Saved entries
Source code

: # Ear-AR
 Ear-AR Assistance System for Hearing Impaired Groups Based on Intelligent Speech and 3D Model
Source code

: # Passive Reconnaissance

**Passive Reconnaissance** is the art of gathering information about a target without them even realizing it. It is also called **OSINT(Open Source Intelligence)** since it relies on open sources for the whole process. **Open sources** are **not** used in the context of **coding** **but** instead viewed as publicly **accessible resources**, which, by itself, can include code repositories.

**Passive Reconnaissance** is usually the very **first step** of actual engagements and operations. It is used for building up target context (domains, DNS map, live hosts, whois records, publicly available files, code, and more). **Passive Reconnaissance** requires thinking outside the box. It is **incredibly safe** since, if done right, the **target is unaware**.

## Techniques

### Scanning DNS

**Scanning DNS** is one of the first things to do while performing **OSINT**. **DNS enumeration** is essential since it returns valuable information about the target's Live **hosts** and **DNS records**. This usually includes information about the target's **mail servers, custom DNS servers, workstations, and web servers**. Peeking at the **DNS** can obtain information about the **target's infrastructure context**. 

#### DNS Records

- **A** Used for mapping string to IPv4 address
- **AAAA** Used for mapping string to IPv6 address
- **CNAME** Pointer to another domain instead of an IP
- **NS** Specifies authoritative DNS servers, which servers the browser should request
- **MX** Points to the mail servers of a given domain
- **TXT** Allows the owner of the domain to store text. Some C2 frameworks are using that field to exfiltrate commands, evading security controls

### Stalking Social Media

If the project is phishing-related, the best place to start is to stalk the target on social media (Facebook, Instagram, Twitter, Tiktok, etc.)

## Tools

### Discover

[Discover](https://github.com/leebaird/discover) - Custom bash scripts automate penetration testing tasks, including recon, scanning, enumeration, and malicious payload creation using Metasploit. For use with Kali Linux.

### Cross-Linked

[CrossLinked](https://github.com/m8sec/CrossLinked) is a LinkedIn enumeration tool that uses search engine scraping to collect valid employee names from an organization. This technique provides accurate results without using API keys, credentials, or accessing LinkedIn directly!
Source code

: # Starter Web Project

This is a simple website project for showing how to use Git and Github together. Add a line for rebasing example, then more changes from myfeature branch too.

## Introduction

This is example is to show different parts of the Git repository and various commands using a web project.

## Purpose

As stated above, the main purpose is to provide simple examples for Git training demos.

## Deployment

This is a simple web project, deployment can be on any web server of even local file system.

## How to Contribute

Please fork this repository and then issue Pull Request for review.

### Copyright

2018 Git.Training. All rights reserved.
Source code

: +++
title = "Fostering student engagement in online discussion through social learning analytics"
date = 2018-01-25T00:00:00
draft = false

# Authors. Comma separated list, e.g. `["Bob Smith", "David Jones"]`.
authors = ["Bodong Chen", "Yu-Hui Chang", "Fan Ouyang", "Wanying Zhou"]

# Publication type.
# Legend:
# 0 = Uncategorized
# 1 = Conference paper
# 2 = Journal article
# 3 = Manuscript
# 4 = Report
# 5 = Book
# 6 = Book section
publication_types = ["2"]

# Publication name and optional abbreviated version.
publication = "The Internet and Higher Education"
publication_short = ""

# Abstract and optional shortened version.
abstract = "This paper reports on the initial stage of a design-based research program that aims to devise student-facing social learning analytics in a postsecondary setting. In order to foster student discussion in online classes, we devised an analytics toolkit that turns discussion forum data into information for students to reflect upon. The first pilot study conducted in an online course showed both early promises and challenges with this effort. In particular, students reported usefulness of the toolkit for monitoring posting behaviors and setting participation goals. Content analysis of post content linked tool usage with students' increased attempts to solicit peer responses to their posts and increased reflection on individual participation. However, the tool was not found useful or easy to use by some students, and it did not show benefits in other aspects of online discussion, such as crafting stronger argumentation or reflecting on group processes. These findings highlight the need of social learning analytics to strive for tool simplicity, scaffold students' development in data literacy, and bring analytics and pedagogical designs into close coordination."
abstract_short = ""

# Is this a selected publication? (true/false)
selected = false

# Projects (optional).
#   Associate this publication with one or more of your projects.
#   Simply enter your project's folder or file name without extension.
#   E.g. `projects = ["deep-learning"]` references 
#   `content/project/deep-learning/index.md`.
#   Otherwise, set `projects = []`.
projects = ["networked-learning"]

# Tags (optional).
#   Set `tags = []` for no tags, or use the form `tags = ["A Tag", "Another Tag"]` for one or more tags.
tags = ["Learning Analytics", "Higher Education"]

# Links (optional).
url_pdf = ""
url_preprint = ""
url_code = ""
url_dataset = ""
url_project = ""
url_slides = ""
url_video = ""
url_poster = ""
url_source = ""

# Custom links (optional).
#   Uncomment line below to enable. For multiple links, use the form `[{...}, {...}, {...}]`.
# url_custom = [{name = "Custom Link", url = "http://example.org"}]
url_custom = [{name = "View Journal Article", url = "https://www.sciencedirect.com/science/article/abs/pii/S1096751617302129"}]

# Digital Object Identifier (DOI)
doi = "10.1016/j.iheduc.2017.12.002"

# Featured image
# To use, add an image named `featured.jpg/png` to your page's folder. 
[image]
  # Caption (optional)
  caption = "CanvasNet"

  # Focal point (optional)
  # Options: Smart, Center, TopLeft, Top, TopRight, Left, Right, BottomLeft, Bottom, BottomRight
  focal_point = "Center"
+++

...

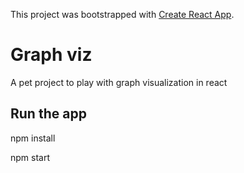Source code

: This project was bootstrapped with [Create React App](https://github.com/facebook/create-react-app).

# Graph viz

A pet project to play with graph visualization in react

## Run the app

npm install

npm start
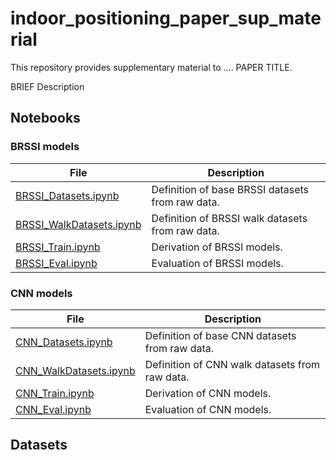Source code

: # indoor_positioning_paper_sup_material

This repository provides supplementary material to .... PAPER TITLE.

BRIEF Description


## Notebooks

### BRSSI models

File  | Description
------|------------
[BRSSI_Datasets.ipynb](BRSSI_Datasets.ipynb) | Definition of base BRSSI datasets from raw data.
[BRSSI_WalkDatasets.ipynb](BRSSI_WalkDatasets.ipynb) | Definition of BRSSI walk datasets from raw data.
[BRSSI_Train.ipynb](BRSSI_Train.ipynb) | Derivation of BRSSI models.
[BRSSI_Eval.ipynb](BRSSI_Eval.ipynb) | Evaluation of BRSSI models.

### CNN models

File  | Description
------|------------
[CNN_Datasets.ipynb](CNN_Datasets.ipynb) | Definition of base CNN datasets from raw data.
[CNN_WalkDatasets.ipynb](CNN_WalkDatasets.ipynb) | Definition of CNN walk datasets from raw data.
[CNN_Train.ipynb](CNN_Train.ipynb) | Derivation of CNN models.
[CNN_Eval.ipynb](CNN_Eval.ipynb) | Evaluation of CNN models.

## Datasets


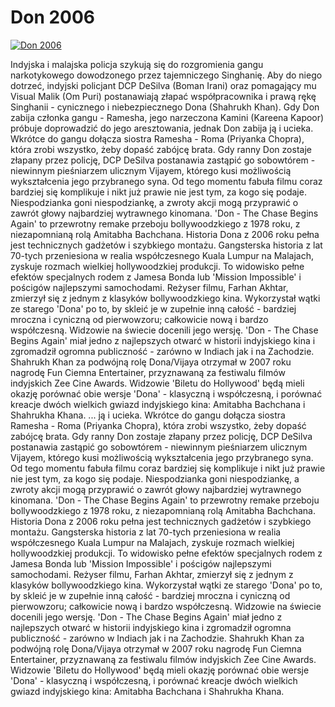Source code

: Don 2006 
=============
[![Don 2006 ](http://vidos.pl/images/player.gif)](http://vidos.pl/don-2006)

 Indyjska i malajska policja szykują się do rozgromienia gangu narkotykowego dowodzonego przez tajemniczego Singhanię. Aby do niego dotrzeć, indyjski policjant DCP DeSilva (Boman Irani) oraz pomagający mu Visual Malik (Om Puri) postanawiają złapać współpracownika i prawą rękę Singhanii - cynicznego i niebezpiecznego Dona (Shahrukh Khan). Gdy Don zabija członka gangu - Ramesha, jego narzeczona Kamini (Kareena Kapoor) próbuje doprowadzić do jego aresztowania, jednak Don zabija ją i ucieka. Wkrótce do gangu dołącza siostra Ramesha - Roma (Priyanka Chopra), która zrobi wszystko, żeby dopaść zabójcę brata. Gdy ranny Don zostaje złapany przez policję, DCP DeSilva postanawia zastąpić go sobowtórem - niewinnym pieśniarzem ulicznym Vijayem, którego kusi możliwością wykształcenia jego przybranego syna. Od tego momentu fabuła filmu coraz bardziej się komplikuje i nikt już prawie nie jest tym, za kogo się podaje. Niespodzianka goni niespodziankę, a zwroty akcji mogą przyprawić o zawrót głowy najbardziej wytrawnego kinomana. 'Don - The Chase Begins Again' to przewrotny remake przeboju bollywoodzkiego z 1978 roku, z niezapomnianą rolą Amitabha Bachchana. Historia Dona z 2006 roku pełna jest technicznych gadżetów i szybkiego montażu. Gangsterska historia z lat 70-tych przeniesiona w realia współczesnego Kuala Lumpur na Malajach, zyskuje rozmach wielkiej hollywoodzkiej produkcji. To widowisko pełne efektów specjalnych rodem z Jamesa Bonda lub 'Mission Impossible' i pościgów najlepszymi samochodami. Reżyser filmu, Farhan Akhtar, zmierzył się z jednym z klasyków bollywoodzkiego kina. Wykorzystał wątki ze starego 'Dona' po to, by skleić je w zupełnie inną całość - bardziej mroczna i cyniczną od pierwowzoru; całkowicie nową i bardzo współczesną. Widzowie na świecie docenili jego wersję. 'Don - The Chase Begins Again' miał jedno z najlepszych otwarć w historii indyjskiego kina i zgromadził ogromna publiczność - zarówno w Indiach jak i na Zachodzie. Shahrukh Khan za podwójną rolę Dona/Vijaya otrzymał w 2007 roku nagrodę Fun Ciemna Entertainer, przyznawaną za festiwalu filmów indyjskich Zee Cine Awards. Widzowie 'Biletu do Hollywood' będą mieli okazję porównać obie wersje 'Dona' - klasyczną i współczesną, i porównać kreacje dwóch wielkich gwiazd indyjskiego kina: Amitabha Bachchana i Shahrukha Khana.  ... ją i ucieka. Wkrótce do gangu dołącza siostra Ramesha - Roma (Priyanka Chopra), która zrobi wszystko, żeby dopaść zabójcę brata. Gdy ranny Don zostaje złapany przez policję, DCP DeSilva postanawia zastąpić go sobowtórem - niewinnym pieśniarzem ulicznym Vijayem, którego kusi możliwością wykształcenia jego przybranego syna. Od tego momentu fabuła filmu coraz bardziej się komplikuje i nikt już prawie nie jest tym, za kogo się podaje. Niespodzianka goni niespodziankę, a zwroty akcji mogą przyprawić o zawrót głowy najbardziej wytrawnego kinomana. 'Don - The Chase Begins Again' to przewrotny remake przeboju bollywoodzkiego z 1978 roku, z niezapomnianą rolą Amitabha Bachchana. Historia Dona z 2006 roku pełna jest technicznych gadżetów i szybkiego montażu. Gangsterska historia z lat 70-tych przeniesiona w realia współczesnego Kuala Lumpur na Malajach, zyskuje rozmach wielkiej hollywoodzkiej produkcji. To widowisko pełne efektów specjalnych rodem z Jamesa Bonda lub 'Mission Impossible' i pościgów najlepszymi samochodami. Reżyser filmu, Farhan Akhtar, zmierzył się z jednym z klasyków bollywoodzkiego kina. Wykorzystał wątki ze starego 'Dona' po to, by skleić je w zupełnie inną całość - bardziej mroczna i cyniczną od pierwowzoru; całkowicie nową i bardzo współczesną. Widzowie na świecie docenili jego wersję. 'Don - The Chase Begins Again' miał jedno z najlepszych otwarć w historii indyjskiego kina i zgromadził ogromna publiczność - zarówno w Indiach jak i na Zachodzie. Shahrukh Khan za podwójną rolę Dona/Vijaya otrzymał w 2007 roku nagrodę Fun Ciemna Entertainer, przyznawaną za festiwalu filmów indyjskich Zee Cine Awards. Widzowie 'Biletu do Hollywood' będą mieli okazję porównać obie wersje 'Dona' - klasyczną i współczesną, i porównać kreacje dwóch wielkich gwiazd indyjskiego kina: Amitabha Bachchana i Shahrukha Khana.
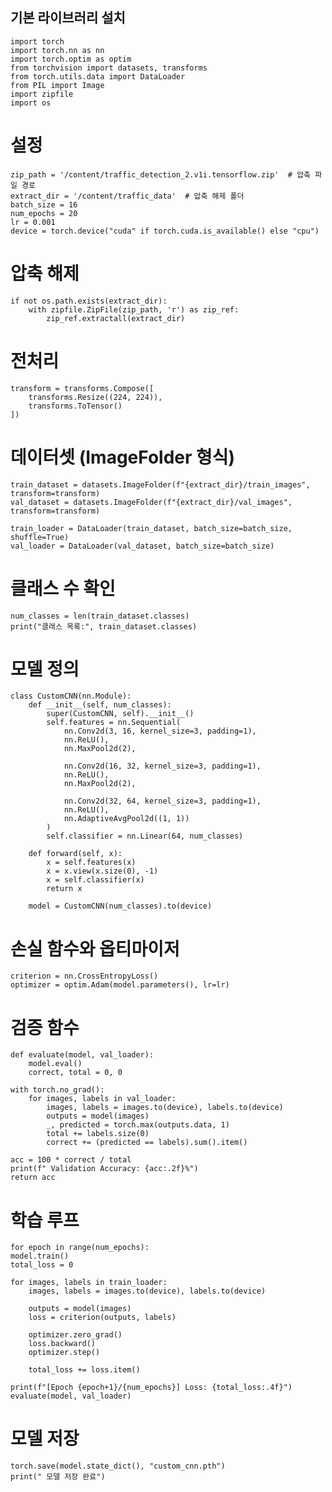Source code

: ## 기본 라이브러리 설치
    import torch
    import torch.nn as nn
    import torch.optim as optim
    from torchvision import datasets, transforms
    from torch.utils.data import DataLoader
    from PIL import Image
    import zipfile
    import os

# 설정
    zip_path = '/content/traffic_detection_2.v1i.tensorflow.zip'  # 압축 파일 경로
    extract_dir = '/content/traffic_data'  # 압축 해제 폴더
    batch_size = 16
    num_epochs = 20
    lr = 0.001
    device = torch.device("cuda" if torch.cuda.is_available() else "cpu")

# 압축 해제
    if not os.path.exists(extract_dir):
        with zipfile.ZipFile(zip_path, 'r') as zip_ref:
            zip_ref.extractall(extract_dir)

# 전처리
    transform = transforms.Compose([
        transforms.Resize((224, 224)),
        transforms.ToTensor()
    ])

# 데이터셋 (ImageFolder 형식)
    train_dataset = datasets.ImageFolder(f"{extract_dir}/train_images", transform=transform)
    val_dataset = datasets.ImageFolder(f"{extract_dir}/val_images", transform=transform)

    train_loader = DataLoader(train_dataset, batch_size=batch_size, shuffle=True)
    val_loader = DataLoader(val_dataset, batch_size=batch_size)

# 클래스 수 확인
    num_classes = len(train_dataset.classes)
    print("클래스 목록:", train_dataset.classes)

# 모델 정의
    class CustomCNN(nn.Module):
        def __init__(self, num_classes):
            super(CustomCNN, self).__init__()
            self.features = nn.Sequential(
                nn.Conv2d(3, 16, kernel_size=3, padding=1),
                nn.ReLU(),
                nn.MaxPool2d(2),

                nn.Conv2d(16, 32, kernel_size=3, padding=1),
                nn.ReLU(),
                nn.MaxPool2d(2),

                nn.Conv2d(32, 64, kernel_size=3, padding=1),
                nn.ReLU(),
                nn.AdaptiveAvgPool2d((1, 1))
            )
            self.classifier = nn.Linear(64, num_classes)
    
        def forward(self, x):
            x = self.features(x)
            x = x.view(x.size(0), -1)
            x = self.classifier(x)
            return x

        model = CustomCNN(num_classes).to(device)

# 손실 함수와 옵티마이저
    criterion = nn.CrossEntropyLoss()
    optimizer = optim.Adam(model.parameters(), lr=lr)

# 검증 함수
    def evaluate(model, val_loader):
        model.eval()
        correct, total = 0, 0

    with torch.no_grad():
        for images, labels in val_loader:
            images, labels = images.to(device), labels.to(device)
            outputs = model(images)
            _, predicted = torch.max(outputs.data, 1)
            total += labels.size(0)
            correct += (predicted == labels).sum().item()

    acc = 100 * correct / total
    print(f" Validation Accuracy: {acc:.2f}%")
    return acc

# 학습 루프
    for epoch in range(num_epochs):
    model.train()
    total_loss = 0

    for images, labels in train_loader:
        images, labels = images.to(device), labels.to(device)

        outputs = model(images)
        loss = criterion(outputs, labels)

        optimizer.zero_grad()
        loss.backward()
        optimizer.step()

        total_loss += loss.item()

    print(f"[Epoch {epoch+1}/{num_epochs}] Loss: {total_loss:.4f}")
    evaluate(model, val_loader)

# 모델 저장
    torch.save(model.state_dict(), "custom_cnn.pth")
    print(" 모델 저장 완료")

* * *

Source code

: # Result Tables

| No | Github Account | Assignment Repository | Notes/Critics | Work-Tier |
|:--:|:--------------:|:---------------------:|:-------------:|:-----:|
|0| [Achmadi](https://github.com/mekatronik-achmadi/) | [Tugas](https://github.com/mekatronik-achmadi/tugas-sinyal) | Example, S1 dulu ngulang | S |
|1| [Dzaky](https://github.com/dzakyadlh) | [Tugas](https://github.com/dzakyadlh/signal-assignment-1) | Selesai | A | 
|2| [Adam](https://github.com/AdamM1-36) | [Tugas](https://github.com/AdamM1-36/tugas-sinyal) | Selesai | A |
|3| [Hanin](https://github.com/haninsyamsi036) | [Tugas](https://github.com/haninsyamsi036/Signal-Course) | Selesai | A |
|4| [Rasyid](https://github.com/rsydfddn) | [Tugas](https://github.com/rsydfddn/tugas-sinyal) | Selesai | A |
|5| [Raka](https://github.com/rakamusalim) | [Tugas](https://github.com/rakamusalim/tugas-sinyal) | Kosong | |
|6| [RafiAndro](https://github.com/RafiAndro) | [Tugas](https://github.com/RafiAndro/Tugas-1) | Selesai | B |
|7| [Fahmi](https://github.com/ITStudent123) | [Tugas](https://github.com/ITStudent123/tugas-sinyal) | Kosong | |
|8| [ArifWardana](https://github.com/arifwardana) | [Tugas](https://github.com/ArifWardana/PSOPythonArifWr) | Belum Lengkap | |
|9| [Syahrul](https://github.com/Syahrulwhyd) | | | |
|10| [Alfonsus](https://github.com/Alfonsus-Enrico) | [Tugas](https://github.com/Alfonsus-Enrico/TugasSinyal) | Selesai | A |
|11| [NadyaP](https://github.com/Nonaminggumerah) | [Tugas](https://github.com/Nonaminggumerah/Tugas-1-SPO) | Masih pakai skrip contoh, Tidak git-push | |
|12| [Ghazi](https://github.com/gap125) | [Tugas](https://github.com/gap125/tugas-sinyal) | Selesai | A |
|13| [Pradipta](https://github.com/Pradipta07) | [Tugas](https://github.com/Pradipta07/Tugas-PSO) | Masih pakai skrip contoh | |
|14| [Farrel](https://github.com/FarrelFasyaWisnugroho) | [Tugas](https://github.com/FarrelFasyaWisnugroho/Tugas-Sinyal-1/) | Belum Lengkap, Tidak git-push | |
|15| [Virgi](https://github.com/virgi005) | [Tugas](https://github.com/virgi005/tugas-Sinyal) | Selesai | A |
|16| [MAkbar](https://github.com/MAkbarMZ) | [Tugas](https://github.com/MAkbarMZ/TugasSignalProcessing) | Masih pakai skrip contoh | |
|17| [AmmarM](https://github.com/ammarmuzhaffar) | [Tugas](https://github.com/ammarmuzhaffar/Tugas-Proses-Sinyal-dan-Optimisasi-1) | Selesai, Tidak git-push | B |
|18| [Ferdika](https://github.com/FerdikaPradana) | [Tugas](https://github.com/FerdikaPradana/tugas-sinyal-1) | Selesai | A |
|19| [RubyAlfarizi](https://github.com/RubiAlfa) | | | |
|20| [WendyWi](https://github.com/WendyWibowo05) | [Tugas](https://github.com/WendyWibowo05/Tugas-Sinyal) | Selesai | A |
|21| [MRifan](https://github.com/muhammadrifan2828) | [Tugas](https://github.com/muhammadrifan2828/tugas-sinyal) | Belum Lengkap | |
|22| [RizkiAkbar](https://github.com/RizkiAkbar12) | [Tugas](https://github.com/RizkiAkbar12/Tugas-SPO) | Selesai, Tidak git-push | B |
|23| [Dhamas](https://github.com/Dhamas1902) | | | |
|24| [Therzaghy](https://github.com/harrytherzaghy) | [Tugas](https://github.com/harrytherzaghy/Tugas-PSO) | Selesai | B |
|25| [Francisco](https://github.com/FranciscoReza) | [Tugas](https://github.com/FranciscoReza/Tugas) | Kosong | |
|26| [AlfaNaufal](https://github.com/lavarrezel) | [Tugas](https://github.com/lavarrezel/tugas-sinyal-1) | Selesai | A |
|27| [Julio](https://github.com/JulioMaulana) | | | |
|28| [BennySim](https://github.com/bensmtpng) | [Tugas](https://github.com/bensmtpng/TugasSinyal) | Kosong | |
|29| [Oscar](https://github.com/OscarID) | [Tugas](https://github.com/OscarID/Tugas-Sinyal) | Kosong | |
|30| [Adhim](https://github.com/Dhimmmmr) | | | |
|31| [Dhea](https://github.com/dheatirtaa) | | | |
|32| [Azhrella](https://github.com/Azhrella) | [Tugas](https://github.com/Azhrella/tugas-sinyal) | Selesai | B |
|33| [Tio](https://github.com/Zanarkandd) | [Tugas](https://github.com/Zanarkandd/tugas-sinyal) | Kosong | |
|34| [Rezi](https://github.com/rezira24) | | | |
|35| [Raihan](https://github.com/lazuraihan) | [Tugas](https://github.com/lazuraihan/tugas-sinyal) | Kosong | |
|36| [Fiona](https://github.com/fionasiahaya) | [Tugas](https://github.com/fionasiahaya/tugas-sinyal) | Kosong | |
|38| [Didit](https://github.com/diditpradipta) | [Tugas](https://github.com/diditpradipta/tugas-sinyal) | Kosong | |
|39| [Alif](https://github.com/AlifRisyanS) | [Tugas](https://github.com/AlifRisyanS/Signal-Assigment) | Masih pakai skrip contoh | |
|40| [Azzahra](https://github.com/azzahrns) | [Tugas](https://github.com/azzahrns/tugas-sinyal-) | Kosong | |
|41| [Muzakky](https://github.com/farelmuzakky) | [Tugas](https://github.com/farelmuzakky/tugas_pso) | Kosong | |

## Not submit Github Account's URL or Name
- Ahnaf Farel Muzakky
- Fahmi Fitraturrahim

» WORK REQUIRED
Retype exactly the lines above, from the one with "name without extension." through the one with "# Focal point (optional)", inclusive.

» RESPONSE
#   Simply enter your project's folder or file name without extension.
#   E.g. `projects = ["deep-learning"]` references 
#   `content/project/deep-learning/index.md`.
#   Otherwise, set `projects = []`.
projects = ["networked-learning"]

# Tags (optional).
#   Set `tags = []` for no tags, or use the form `tags = ["A Tag", "Another Tag"]` for one or more tags.
tags = ["Learning Analytics", "Higher Education"]

# Links (optional).
url_pdf = ""
url_preprint = ""
url_code = ""
url_dataset = ""
url_project = ""
url_slides = ""
url_video = ""
url_poster = ""
url_source = ""

# Custom links (optional).
#   Uncomment line below to enable. For multiple links, use the form `[{...}, {...}, {...}]`.
# url_custom = [{name = "Custom Link", url = "http://example.org"}]
url_custom = [{name = "View Journal Article", url = "https://www.sciencedirect.com/science/article/abs/pii/S1096751617302129"}]

# Digital Object Identifier (DOI)
doi = "10.1016/j.iheduc.2017.12.002"

# Featured image
# To use, add an image named `featured.jpg/png` to your page's folder. 
[image]
  # Caption (optional)
  caption = "CanvasNet"

  # Focal point (optional)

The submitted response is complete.